Conspiracy theorists are only one part of the CIA's problems these days. With the collapse of the Soviet Union, the object of greatest attention for US spies has disappeared. The new administration has ordered that hefty cuts be made in the intelligence budget. Yet there's lots for the watchers to watch: Geopolitical events, if anything, are growing more unpredictable.
The demise of the Soviet regime "has revealed a world in some ways more dangerous, more perplexing, more uncertain, and more challenging than it was before," said Director of Central Intelligence James Woolsey in rare open testimony to Congress earlier this spring.
Not everyone in Washington thinks the CIA, with its cloak-and-Uzi image, is now the right part of government to handle US intelligence-gathering tasks. Sources of information are more open today, this theory goes, making the CIA's special talents unneeded.
Sen. Daniel Patrick Moynihan (D) of New York, for one, has proposed breaking up the CIA and handing most of its job to the State Department. Other lawmakers are pushing for deeper cuts in intelligence spending than the $7 billion reduction over the next five years that the White House has planned. Though the figure is officially secret, total spending on the US intelligence community (which includes military intelligence organizations) is currently estimated to be about $28 billion.
Intelligence officials do not deny that the agency needs to be reshaped. They claim they have made a start. Among other things, the number of CIA analysts looking at the former Soviet Union has been cut in half. Overall plans call for a reduction in the number of US intelligence employees of around 18 percent by 1997.
The CIA is even shifting some resources from looking at the possibility of global war to studying global warming. An intelligence officer in charge of the environment, democracy, and other global issues has been added to the National Intelligence Council, the high-level panel that oversees CIA estimates.

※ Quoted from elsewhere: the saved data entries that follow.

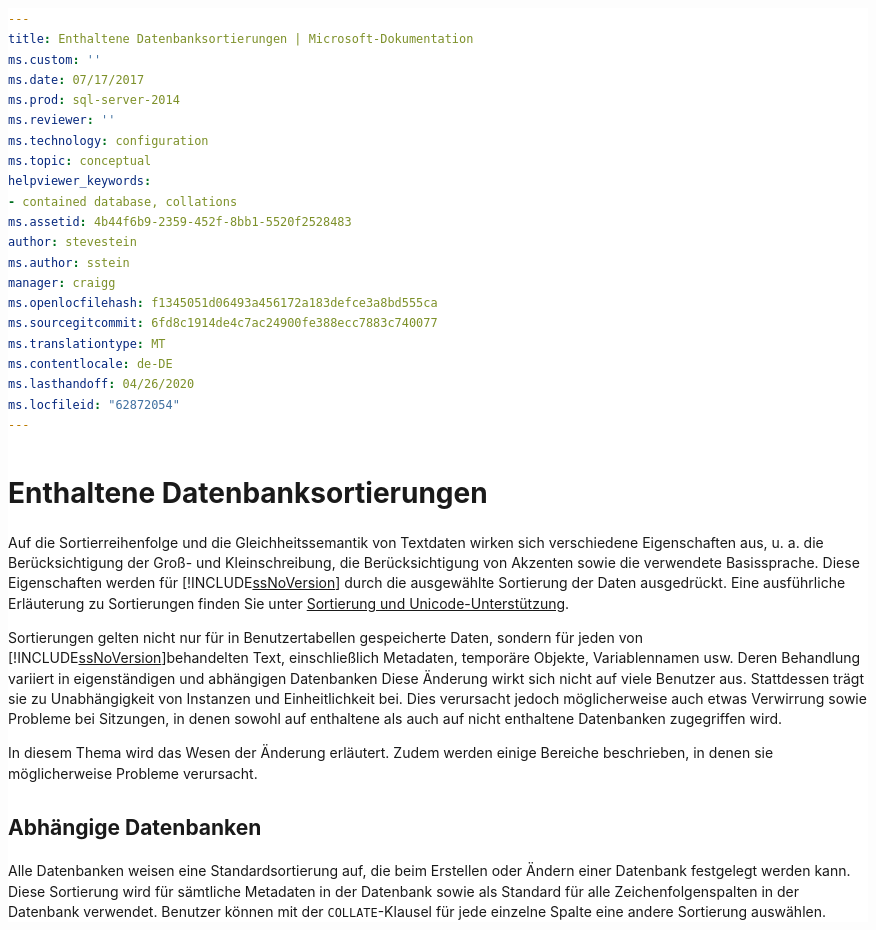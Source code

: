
 ```yaml
---
title: Enthaltene Datenbanksortierungen | Microsoft-Dokumentation
ms.custom: ''
ms.date: 07/17/2017
ms.prod: sql-server-2014
ms.reviewer: ''
ms.technology: configuration
ms.topic: conceptual
helpviewer_keywords:
- contained database, collations
ms.assetid: 4b44f6b9-2359-452f-8bb1-5520f2528483
author: stevestein
ms.author: sstein
manager: craigg
ms.openlocfilehash: f1345051d06493a456172a183defce3a8bd555ca
ms.sourcegitcommit: 6fd8c1914de4c7ac24900fe388ecc7883c740077
ms.translationtype: MT
ms.contentlocale: de-DE
ms.lasthandoff: 04/26/2020
ms.locfileid: "62872054"
---
```

# <a name="contained-database-collations"></a>Enthaltene Datenbanksortierungen
  Auf die Sortierreihenfolge und die Gleichheitssemantik von Textdaten wirken sich verschiedene Eigenschaften aus, u. a. die Berücksichtigung der Groß- und Kleinschreibung, die Berücksichtigung von Akzenten sowie die verwendete Basissprache. Diese Eigenschaften werden für [!INCLUDE[ssNoVersion](../../includes/ssnoversion-md.md)] durch die ausgewählte Sortierung der Daten ausgedrückt. Eine ausführliche Erläuterung zu Sortierungen finden Sie unter [Sortierung und Unicode-Unterstützung](../collations/collation-and-unicode-support.md).  
  
 Sortierungen gelten nicht nur für in Benutzertabellen gespeicherte Daten, sondern für jeden von [!INCLUDE[ssNoVersion](../../includes/ssnoversion-md.md)]behandelten Text, einschließlich Metadaten, temporäre Objekte, Variablennamen usw. Deren Behandlung variiert in eigenständigen und abhängigen Datenbanken Diese Änderung wirkt sich nicht auf viele Benutzer aus. Stattdessen trägt sie zu Unabhängigkeit von Instanzen und Einheitlichkeit bei. Dies verursacht jedoch möglicherweise auch etwas Verwirrung sowie Probleme bei Sitzungen, in denen sowohl auf enthaltene als auch auf nicht enthaltene Datenbanken zugegriffen wird.  
  
 In diesem Thema wird das Wesen der Änderung erläutert. Zudem werden einige Bereiche beschrieben, in denen sie möglicherweise Probleme verursacht.  
  
## <a name="non-contained-databases"></a>Abhängige Datenbanken  
 Alle Datenbanken weisen eine Standardsortierung auf, die beim Erstellen oder Ändern einer Datenbank festgelegt werden kann. Diese Sortierung wird für sämtliche Metadaten in der Datenbank sowie als Standard für alle Zeichenfolgenspalten in der Datenbank verwendet. Benutzer können mit der `COLLATE`-Klausel für jede einzelne Spalte eine andere Sortierung auswählen.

Still, it is the large geopolitical problems that dominate the US intelligence agenda. Tracking the command and control of the nuclear weapons of the former Soviet Union is the top priority. Potential nuclear powers remain important intelligence problems, among them them North Korea and Iran. US policymakers are also intensely interested in the political faceoff between India and Pakistan, as both nations already have atomic arsenals.

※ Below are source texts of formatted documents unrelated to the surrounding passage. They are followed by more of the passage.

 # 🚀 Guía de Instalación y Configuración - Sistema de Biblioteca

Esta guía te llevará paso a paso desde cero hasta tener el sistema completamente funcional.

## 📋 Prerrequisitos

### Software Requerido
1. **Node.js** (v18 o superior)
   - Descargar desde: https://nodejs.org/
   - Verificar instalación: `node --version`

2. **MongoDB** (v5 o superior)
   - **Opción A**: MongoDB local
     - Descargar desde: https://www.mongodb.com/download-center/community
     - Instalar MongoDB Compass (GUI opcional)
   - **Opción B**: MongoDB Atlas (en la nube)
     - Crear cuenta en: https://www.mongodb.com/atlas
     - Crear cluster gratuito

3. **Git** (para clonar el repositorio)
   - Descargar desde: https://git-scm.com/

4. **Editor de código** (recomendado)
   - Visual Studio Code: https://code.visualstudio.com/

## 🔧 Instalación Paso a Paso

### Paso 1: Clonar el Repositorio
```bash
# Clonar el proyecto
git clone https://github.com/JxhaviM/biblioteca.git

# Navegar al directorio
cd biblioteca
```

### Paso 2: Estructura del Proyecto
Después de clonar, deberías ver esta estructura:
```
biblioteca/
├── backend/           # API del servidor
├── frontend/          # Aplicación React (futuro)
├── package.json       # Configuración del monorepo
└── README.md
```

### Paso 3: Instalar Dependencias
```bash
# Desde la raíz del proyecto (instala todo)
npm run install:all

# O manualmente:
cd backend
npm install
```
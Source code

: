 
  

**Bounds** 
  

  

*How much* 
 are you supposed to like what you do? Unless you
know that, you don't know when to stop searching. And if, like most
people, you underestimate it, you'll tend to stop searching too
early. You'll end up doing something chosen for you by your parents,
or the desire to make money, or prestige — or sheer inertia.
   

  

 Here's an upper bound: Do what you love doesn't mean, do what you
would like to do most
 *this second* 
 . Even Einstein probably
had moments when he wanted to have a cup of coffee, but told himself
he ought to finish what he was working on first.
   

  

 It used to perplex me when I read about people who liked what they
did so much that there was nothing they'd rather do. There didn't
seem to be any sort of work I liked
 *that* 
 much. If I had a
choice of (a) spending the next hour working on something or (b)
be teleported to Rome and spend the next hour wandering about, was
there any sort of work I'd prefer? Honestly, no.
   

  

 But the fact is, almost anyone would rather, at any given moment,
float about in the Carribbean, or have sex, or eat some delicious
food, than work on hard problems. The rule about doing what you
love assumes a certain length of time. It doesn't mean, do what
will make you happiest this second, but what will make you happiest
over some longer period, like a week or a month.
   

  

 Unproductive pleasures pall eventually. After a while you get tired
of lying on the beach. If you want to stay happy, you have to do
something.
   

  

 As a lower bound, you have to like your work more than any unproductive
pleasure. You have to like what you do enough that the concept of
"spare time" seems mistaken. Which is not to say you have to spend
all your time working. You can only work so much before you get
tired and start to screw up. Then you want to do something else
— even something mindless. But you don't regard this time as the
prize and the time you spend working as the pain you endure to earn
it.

One top agency official says he looks at the world today as a 3-D chessboard. On one level are traditional military problems; on another is economic competition. A third level represents transnational problems such as the environment and refugee flows.
"Politics in this world will be much more surprising," says Joseph Nye Jr., chairman of the National Intelligence Council.

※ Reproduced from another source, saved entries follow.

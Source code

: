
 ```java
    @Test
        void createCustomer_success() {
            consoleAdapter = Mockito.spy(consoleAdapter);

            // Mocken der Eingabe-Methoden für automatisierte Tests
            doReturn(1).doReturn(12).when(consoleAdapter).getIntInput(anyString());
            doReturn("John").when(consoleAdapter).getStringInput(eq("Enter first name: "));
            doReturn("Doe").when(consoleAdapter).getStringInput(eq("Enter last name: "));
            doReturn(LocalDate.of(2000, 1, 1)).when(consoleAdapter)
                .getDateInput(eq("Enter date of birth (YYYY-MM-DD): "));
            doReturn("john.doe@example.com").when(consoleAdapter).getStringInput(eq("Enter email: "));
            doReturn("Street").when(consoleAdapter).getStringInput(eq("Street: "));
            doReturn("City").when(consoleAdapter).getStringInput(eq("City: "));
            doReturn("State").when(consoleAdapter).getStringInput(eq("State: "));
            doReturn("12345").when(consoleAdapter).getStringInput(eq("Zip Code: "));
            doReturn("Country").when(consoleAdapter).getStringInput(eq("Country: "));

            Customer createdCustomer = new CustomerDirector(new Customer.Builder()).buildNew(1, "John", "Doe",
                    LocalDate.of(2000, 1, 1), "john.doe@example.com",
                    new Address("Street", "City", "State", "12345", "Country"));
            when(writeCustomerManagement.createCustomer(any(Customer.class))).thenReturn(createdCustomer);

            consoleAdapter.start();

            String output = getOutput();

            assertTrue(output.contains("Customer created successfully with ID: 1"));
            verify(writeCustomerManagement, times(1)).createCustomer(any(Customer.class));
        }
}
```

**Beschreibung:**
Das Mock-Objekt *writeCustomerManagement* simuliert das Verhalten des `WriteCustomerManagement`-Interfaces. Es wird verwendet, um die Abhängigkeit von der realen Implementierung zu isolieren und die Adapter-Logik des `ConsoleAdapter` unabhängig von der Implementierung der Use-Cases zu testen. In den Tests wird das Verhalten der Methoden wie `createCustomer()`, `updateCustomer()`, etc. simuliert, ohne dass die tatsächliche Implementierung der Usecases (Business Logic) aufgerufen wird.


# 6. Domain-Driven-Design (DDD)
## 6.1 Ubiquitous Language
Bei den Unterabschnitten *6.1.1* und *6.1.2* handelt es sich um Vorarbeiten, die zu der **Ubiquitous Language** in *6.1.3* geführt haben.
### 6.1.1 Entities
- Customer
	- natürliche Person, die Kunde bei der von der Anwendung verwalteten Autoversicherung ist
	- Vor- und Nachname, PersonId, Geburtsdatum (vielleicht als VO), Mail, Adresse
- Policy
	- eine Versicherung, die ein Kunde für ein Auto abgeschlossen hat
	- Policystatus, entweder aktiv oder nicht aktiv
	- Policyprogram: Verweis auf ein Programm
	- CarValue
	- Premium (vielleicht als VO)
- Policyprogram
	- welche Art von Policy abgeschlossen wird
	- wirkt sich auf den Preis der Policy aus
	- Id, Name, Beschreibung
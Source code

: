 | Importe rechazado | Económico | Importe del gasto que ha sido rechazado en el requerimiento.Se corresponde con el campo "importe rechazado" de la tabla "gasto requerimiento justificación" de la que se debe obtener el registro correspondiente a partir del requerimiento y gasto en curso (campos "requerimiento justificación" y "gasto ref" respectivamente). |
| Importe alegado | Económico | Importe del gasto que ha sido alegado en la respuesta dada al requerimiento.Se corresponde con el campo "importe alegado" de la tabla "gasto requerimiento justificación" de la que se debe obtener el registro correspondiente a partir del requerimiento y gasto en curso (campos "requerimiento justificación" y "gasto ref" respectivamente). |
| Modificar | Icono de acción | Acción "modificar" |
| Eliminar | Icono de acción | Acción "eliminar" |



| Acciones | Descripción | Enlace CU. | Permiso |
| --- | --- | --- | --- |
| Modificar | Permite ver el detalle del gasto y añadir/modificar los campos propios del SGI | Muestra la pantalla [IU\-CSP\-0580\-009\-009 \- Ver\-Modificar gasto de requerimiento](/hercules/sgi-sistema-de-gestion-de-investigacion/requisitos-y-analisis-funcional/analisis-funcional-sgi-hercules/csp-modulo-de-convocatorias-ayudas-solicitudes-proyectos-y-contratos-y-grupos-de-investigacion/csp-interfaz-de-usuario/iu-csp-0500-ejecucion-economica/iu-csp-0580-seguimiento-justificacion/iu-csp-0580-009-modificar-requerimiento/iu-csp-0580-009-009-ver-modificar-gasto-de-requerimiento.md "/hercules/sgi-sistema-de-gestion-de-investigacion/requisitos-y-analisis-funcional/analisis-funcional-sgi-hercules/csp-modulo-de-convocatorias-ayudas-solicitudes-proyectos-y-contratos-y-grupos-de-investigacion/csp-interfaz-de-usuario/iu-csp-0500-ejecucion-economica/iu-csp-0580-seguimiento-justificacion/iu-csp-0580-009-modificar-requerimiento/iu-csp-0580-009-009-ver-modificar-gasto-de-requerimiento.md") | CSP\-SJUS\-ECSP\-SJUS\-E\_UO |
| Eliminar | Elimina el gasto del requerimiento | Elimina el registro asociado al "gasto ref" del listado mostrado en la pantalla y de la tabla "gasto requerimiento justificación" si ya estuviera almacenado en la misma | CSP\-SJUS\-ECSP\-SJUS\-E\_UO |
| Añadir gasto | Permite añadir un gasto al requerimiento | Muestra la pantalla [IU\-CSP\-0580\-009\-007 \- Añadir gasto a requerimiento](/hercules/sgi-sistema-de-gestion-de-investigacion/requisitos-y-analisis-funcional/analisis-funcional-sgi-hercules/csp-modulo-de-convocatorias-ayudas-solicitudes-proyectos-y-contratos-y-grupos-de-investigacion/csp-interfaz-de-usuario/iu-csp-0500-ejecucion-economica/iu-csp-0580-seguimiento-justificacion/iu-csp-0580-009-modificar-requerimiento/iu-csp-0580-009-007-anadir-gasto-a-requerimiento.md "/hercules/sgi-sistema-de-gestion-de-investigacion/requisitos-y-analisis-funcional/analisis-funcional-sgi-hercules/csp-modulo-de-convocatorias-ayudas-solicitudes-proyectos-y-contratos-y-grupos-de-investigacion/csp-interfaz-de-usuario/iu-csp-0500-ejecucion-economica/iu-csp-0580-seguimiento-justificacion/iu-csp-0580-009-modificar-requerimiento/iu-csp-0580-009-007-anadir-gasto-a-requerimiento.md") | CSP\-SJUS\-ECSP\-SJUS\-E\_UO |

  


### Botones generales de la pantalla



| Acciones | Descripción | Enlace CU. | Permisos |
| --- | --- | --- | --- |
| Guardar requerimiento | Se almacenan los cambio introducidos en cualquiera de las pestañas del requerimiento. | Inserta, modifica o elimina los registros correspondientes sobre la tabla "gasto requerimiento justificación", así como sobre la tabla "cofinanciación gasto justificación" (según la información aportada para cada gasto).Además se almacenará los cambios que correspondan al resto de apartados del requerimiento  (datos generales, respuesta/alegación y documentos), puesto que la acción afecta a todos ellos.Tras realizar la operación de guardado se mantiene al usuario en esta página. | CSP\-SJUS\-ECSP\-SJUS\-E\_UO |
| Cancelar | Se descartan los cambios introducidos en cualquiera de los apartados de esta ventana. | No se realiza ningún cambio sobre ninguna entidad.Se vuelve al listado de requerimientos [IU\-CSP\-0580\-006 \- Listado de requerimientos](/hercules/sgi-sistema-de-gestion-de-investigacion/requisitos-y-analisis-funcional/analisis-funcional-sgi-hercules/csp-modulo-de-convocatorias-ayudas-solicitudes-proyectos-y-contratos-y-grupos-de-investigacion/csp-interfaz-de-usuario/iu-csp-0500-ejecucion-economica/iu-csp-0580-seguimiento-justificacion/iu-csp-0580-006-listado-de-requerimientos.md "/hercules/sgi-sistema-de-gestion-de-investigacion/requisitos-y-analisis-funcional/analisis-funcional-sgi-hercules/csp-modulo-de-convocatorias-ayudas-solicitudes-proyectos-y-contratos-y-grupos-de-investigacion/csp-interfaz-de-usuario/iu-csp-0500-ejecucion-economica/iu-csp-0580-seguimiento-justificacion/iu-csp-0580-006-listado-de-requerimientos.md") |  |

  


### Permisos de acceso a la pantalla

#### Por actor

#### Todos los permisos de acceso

IT is the economic part of the equation that presents the CIA with perhaps its most acute challenge. Clinton officials say over and over again that national prosperity is the foundation of security. If that's the case, why not use the CIA in the aid of American business, and use it to gather economic intelligence?
Our allies do it, after all - though many of them had signed bilateral agreements that they wouldn't. The French government's apparent recent attempt to penetrate US aerospace corporations is but the latest example of something that has gone on for years. Throughout the cold war the US took a low-key attitude when it identified such actions. Now it's every spook for himself.
"No more Mr. Nice Guy," said a senior intelligence official in a recent meeting with reporters.
Some high Clinton administration officials, as well as senior members of House and Senate intelligence oversight committees, want the US to respond in kind. The intelligence community itself is leery. Gathering economic intelligence, broadly defined, is already a CIA task. But industrial espionage is something the CIA doesn't want to do, though the agency is studying the issue.
Of course the conceit that all intelligence work requires the wearing of a trench coat is somewhat misleading. Much of what the CIA does is analysis - the gathering and sifting of both open-source and clandestine information. And fully two-thirds of CIA analysis is relatively mundane "tactical" intelligence - background on Somali clans, for instance, or biographies of important foreign officials.
Improved dissemination of such information is an important intelligence issue. One proposal the CIA is studying involves an interactive computer screen on policymakers' desks connected by fiber-optic cable to Langley. Government officials could then pull what they wanted to see from intelligence data bases, rather than having it pushed upon them in the form of daily printed classified pages.